For practice or deer loads, it should also be possible to use .410" diameter jacketed bullets intended for the .41 Magnum revolver cartridge. These usually weigh 200-220 grains. Start with reduced velocity loads if you experiment with revolver bullets in a .405 rifle. Be aware that rifle velocities may strip the jacket from some pistol bullets, causing a dangerous barrel obstruction. Speer, for example, warns against using their 3/4 jacket SWC style pistol bullets in rifles. 

The Woodleigh Weldcore 300 grain soft point would seem to be an excellent choice for a very large or dangerous game hunting bullet for the .405 Win. The solid copper Barnes 300 grain spitzer X-Bullet should provide the flattest trajectory in the caliber, and completely controlled expansion. These are expensive bullets, however, and for most purposes I would probably try to find something cheaper to shoot. The most obvious choice for all-around use in the caliber is probably the Hornady 300 grain JFP bullet. The non-expanding .410" Sierra 220 grain FPJ match bullet for the .41 Magnum revolver might handle the relatively high velocities achieved in a .405 rifle better than most pistol bullets, and be a reasonably priced practice and plinking bullet. These are the bullets I would probably experiment with first if I owned a new .405 M-1895 rifle. 

IMR-3031 powder has always had an excellent reputation in the .405, and would probably be a good powder with which to start. Winchester 748 also has interesting possibilities (see next paragraph).

The January 2002 issue of American Rifleman magazine cited above also had an article by Brice Towsley on reloading for the new .405 M-1885 Winchester. He reported that 56 grains of IMR-3031 powder behind the 300 grain Woodleigh bullet in Bertram brass gave a chronographed velocity of 2184 fps. He also had good success with 58 grains of Winchester 748 powder (suggested by Hornady!) in Hornady brass behind the 300 grain Hornady bullet. This combination chronographed at 2067 fps and provided excellent accuracy, with 1.6" groups at 50 yards (presumably with factory iron sights). Towsley used CCI large rifle primers for all loads.

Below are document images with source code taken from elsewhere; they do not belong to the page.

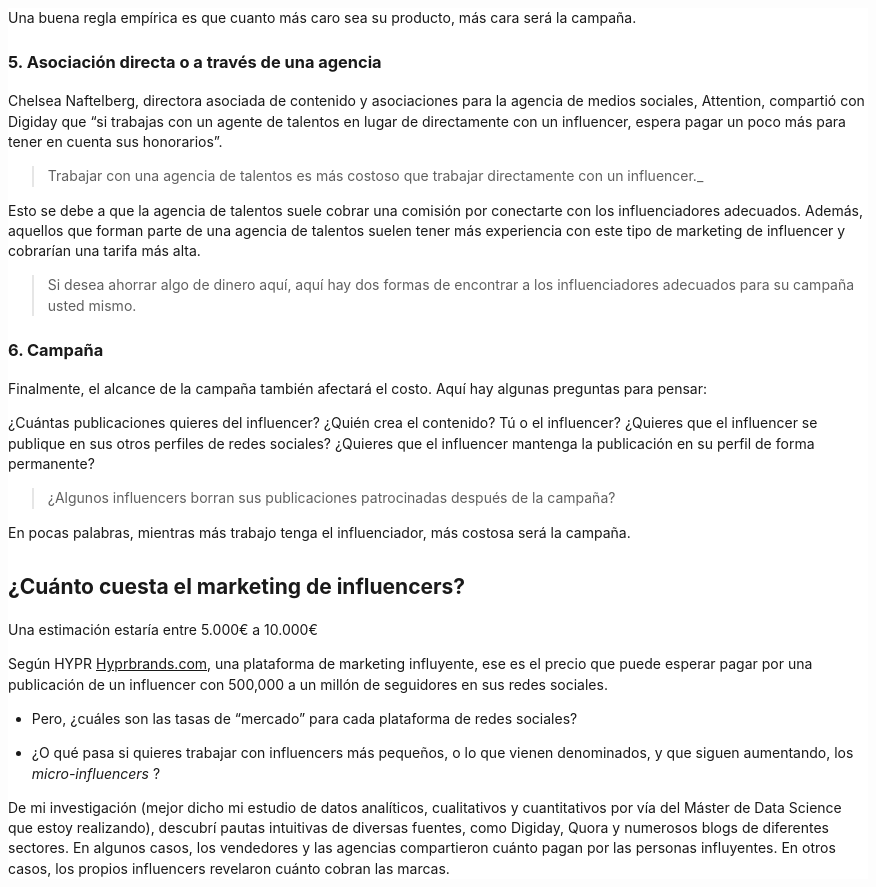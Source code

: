 Una buena regla empírica es que cuanto más caro sea su producto, más cara será la campaña.


### 5. Asociación directa o a través de una agencia

Chelsea Naftelberg, directora asociada de contenido y asociaciones para la agencia de medios sociales, Attention, compartió con Digiday que &#8220;si trabajas con un agente de talentos en lugar de directamente con un influencer, espera pagar un poco más para tener en cuenta sus honorarios&#8221;.


>Trabajar con una agencia de talentos es más costoso que trabajar directamente con un influencer._



Esto se debe a que la agencia de talentos suele cobrar una comisión por conectarte con los influenciadores adecuados. Además, aquellos que forman parte de una agencia de talentos suelen tener más experiencia con este tipo de marketing de influencer y cobrarían una tarifa más alta.

>Si desea ahorrar algo de dinero aquí, aquí hay dos formas de encontrar a los influenciadores adecuados para su campaña usted mismo.


### 6. Campaña

Finalmente, el alcance de la campaña también afectará el costo. Aquí hay algunas preguntas para pensar:

¿Cuántas publicaciones quieres del influencer? ¿Quién crea el contenido? Tú o el influencer? ¿Quieres que el influencer se publique en sus otros perfiles de redes sociales? ¿Quieres que el influencer mantenga la publicación en su perfil de forma permanente?



>¿Algunos influencers borran sus publicaciones patrocinadas después de la campaña?



En pocas palabras, mientras más trabajo tenga el influenciador, más costosa será la campaña.





## ¿Cuánto cuesta el marketing de influencers?

Una estimación estaría entre 5.000€ a 10.000€

Según HYPR [Hyprbrands.com](https://hyprbrands.com/), una plataforma de marketing influyente, ese es el precio que puede esperar pagar por una publicación de un influencer con 500,000 a un millón de seguidores en sus redes sociales.</span>

 - Pero, ¿cuáles son las tasas de &#8220;mercado&#8221; para cada plataforma de redes sociales?

 - ¿O qué pasa si quieres trabajar con influencers más pequeños, o lo que vienen denominados, y que siguen aumentando, los *micro-influencers* ?

 De mi investigación (mejor dicho mi estudio de datos analíticos, cualitativos y cuantitativos por vía del Máster de Data Science que estoy realizando), descubrí pautas intuitivas de diversas fuentes, como Digiday, Quora y numerosos blogs de diferentes sectores. En algunos casos, los vendedores y las agencias compartieron cuánto pagan por las personas influyentes. En otros casos, los propios influencers revelaron cuánto cobran las marcas.

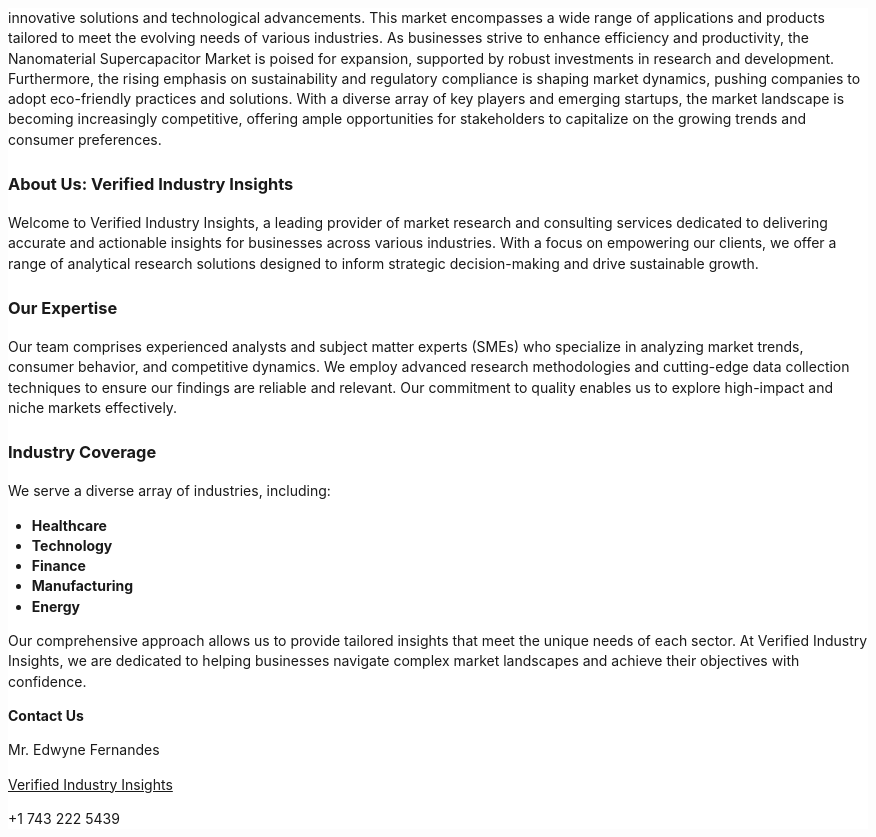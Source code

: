 innovative solutions and technological advancements. This market encompasses a wide range of applications and products tailored to meet the evolving needs of various industries. As businesses strive to enhance efficiency and productivity, the Nanomaterial Supercapacitor Market is poised for expansion, supported by robust investments in research and development. Furthermore, the rising emphasis on sustainability and regulatory compliance is shaping market dynamics, pushing companies to adopt eco-friendly practices and solutions. With a diverse array of key players and emerging startups, the market landscape is becoming increasingly competitive, offering ample opportunities for stakeholders to capitalize on the growing trends and consumer preferences.</p><h3>About Us: Verified Industry Insights</h3><p>Welcome to Verified Industry Insights, a leading provider of market research and consulting services dedicated to delivering accurate and actionable insights for businesses across various industries. With a focus on empowering our clients, we offer a range of analytical research solutions designed to inform strategic decision-making and drive sustainable growth.</p><h3>Our Expertise</h3><p>Our team comprises experienced analysts and subject matter experts (SMEs) who specialize in analyzing market trends, consumer behavior, and competitive dynamics. We employ advanced research methodologies and cutting-edge data collection techniques to ensure our findings are reliable and relevant. Our commitment to quality enables us to explore high-impact and niche markets effectively.</p><h3>Industry Coverage</h3><p>We serve a diverse array of industries, including:</p><ul><li><strong>Healthcare</strong></li><li><strong>Technology</strong></li><li><strong>Finance</strong></li><li><strong>Manufacturing</strong></li><li><strong>Energy</strong></li></ul><p>Our comprehensive approach allows us to provide tailored insights that meet the unique needs of each sector. At Verified Industry Insights, we are dedicated to helping businesses navigate complex market landscapes and achieve their objectives with confidence.</p><p><strong>Contact Us</strong></p><p>Mr. Edwyne Fernandes</p><p><a href="https://www.verifiedindustryinsights.com/">Verified Industry Insights</a></p><p>+1 743 222 5439</p>
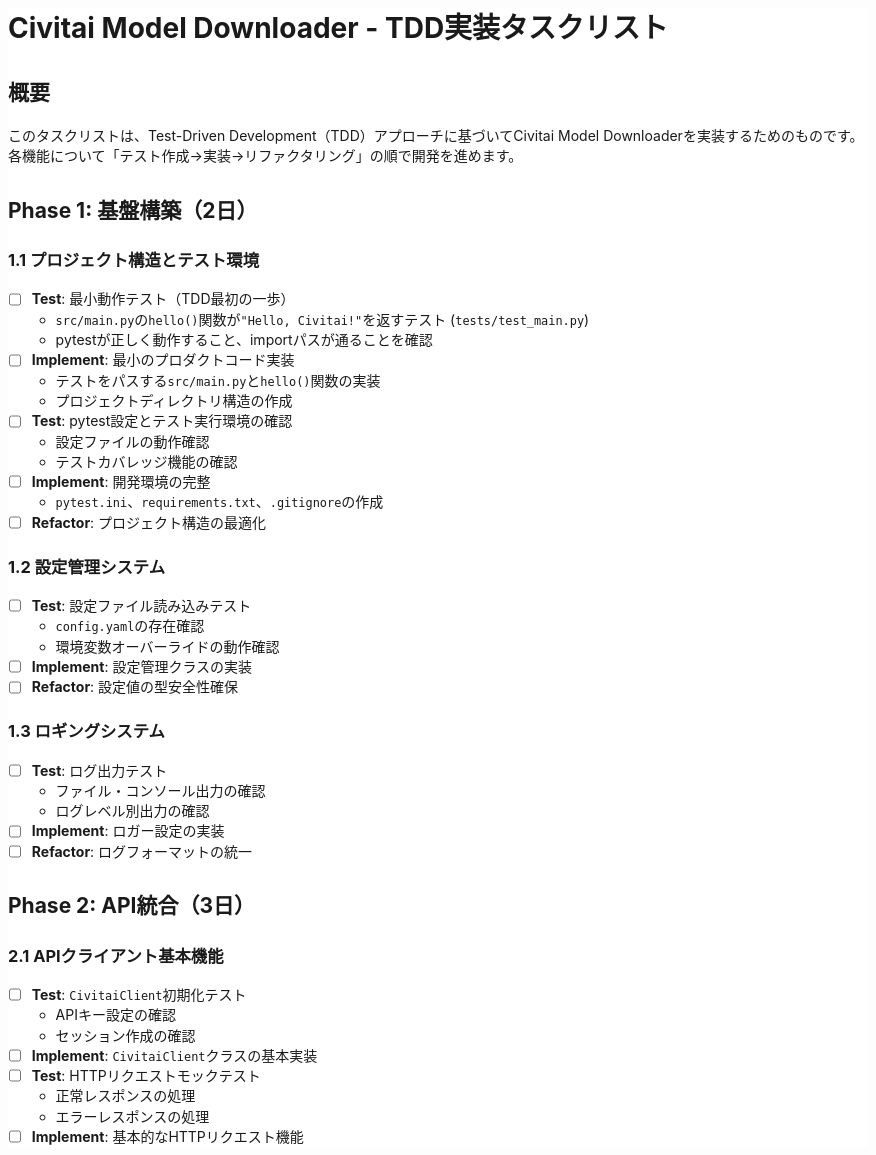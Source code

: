 # Civitai Model Downloader - TDD実装タスクリスト

## 概要
このタスクリストは、Test-Driven Development（TDD）アプローチに基づいてCivitai Model Downloaderを実装するためのものです。各機能について「テスト作成→実装→リファクタリング」の順で開発を進めます。

## Phase 1: 基盤構築（2日）

### 1.1 プロジェクト構造とテスト環境
- [ ] **Test**: 最小動作テスト（TDD最初の一歩）
  - `src/main.py`の`hello()`関数が`"Hello, Civitai!"`を返すテスト (`tests/test_main.py`)
  - pytestが正しく動作すること、importパスが通ることを確認
- [ ] **Implement**: 最小のプロダクトコード実装
  - テストをパスする`src/main.py`と`hello()`関数の実装
  - プロジェクトディレクトリ構造の作成
- [ ] **Test**: pytest設定とテスト実行環境の確認
  - 設定ファイルの動作確認
  - テストカバレッジ機能の確認
- [ ] **Implement**: 開発環境の完整
  - `pytest.ini`、`requirements.txt`、`.gitignore`の作成
- [ ] **Refactor**: プロジェクト構造の最適化

### 1.2 設定管理システム
- [ ] **Test**: 設定ファイル読み込みテスト
  - `config.yaml`の存在確認
  - 環境変数オーバーライドの動作確認
- [ ] **Implement**: 設定管理クラスの実装
- [ ] **Refactor**: 設定値の型安全性確保

### 1.3 ロギングシステム
- [ ] **Test**: ログ出力テスト
  - ファイル・コンソール出力の確認
  - ログレベル別出力の確認
- [ ] **Implement**: ロガー設定の実装
- [ ] **Refactor**: ログフォーマットの統一

## Phase 2: API統合（3日）

### 2.1 APIクライアント基本機能
- [ ] **Test**: `CivitaiClient`初期化テスト
  - APIキー設定の確認
  - セッション作成の確認
- [ ] **Implement**: `CivitaiClient`クラスの基本実装
- [ ] **Test**: HTTPリクエストモックテスト
  - 正常レスポンスの処理
  - エラーレスポンスの処理
- [ ] **Implement**: 基本的なHTTPリクエスト機能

IMR-3031, IMR-4064, and H-4895 powders can be used to duplicate the modern factory loads. My old Lyman Reloading Handbook, 43rd Edition (Copyright 1964) shows a number of loads for the 300 grain jacketed bullet in .405 Win. The best velocities were achieved with IMR-3031 powder (45 grains for 1750 fps and 57 grains for 2250 fps), H-4895 powder (48 grains for 1730 fps and 60 grains for 2230 fps), and IMR-4064 powder (47 grains for 1760 fps and 59 grains for 2260 fps.) The barrel length these velocities were taken in is unspecified, but was probably 28", since that was the most common length for the old .405 M-1895 rifle. All of these are old loads using unknown brass and primers, so start with the minimum loads and work up gradually to heavier loads). Watch carefully for signs of excessive pressure or velocity. 

The same Lyman Handbook shows reduced power loads for a 290 grain hard cast lead bullet (#412263) using 25 grains Hercules/Alliant 2400 powder for 1500 fps, 26 grains of IMR-4227 for 1520 fps, and 26 grains of IMR-4198 powder for 1390 fps. 

Full power factory or handloads make the .405 Winchester suitable for all North American game, and most large or dangerous game worldwide. Teddy Roosevelt's "Big Medicine" lives again.


----------



## Luv2hunteup (Mar 22, 2003)

Thanks for the response Nodak7mm. I've done a few searches on the net and never ran across this article.

Thanks again

Luv2hunteup


----------



## CMR (Jul 25, 2003)

Try the different webistes: Hornady, Hodgdon, Alliant, IMR
Also try www.loadyourown.com
www.reloadersnest.com
www.stevespages.com/page8.htm


----------